# WORK ITEM
Using the material below, work out how many lines contain the word "pullback". Reply with the number and nothing more.

MATERIAL FOR THIS TASK below:

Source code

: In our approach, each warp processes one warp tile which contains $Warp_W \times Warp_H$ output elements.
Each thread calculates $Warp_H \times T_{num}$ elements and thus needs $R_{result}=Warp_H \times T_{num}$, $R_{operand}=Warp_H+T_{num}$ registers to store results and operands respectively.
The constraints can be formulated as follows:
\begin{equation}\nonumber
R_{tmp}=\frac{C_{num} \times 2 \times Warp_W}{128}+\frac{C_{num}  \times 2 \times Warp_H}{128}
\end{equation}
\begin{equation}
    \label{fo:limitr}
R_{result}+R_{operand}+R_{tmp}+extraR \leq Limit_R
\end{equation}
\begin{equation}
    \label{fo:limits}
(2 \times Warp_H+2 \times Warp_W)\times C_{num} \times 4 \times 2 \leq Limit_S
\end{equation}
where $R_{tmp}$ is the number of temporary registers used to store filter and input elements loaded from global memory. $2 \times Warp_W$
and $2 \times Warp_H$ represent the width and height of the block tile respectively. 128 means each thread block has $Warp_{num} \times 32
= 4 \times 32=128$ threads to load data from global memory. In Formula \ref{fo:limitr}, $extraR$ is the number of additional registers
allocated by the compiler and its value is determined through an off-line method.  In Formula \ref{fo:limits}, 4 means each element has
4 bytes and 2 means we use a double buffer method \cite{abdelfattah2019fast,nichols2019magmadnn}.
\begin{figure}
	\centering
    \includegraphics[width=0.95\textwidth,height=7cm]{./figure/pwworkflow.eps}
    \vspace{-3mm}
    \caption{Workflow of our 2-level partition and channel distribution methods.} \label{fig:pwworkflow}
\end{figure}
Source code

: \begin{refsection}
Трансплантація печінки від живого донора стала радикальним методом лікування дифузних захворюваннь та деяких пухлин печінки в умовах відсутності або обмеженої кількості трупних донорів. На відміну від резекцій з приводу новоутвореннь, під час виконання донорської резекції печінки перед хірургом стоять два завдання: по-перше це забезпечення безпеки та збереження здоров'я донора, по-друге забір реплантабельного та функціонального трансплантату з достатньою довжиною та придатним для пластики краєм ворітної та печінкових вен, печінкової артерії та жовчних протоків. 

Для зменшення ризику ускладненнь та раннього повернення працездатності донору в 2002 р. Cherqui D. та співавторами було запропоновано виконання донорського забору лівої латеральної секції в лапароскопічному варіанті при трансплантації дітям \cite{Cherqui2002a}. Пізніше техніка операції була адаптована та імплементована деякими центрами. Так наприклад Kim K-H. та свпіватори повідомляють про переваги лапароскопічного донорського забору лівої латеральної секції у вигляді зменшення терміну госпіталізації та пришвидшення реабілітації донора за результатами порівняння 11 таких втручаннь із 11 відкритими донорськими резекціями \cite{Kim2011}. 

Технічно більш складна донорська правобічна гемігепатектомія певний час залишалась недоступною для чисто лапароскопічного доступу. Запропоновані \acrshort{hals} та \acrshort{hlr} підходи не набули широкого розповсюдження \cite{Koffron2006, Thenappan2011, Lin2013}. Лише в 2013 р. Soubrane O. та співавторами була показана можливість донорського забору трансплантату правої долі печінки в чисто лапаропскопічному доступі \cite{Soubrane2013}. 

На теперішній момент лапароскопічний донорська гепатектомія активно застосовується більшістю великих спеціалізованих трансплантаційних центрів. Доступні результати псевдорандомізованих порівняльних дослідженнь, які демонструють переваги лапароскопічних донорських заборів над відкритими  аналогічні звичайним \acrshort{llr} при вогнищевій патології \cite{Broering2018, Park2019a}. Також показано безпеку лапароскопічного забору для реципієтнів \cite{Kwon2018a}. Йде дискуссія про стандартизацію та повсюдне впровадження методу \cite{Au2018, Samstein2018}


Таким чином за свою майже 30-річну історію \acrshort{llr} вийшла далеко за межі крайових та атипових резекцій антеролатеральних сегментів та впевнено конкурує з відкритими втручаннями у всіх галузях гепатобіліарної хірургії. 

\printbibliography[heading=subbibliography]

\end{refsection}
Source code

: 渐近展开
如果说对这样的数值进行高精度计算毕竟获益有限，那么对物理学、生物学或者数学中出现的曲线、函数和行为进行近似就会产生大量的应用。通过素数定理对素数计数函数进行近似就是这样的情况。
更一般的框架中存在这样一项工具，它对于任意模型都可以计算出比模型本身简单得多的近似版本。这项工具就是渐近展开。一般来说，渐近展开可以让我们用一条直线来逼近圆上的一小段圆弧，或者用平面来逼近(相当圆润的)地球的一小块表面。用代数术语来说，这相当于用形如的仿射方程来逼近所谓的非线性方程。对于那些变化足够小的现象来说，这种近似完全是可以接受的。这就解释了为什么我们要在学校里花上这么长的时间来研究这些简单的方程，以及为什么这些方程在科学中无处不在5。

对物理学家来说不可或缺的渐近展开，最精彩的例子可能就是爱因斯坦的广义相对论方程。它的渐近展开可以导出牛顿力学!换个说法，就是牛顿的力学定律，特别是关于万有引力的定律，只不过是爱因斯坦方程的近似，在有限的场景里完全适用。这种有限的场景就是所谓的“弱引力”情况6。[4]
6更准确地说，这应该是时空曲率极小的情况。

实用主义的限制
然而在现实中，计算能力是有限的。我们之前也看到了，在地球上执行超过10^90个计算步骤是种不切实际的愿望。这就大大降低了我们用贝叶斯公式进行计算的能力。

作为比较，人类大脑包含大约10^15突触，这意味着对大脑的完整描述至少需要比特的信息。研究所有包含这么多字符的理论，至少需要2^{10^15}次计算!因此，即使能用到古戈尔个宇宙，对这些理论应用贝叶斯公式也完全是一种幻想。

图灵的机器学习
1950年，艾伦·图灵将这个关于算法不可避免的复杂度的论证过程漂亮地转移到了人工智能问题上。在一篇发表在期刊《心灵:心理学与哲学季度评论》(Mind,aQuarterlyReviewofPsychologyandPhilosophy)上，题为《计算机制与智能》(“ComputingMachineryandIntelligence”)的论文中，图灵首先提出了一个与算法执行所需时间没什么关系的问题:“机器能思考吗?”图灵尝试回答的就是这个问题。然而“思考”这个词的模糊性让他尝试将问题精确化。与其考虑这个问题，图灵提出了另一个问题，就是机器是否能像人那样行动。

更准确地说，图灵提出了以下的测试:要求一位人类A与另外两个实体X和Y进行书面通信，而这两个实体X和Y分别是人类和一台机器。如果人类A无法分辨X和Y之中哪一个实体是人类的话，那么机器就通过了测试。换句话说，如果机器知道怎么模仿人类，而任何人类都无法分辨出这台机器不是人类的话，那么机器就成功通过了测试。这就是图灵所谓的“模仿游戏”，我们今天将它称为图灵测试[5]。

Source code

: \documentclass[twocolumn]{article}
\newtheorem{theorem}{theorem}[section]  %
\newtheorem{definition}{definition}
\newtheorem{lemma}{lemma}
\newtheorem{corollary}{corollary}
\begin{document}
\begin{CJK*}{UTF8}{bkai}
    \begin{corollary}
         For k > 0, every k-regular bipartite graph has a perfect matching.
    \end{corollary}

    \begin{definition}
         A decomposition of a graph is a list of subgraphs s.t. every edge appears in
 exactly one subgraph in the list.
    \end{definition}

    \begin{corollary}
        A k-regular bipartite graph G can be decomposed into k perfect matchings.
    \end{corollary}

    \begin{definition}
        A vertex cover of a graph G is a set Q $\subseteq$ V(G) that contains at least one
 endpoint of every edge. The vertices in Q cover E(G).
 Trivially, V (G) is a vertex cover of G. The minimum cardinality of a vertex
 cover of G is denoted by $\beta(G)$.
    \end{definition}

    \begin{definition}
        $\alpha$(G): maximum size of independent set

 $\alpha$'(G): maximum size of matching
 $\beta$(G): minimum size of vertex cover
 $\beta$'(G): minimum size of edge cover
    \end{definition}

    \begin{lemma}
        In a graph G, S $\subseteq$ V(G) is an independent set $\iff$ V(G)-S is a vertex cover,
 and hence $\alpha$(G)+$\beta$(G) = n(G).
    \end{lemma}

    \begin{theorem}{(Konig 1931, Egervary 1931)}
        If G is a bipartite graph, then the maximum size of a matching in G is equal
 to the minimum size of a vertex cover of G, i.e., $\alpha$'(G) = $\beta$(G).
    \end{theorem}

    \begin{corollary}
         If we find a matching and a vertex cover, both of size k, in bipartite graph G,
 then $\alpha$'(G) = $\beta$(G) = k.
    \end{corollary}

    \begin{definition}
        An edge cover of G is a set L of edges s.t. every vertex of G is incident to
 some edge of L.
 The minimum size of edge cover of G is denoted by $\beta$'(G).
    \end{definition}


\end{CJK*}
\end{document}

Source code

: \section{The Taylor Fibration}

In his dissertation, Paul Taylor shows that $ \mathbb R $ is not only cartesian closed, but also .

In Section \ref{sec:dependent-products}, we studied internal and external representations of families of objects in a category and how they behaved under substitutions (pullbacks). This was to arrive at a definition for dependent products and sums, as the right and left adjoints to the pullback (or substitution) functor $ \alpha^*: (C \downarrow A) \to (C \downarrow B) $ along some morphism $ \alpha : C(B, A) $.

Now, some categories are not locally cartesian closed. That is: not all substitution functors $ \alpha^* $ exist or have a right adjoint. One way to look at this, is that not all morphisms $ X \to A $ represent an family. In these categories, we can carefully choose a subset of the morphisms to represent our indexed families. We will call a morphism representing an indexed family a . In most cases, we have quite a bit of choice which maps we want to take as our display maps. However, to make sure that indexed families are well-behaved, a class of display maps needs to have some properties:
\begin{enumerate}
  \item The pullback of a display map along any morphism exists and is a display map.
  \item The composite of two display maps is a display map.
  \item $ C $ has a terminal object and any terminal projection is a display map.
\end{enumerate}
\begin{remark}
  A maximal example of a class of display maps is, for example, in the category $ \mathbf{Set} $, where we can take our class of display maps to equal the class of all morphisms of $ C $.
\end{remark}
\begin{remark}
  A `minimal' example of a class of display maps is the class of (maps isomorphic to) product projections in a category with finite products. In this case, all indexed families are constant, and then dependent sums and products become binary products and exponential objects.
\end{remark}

End of MATERIAL FOR THIS TASK.

# OUTPUT BELOW
2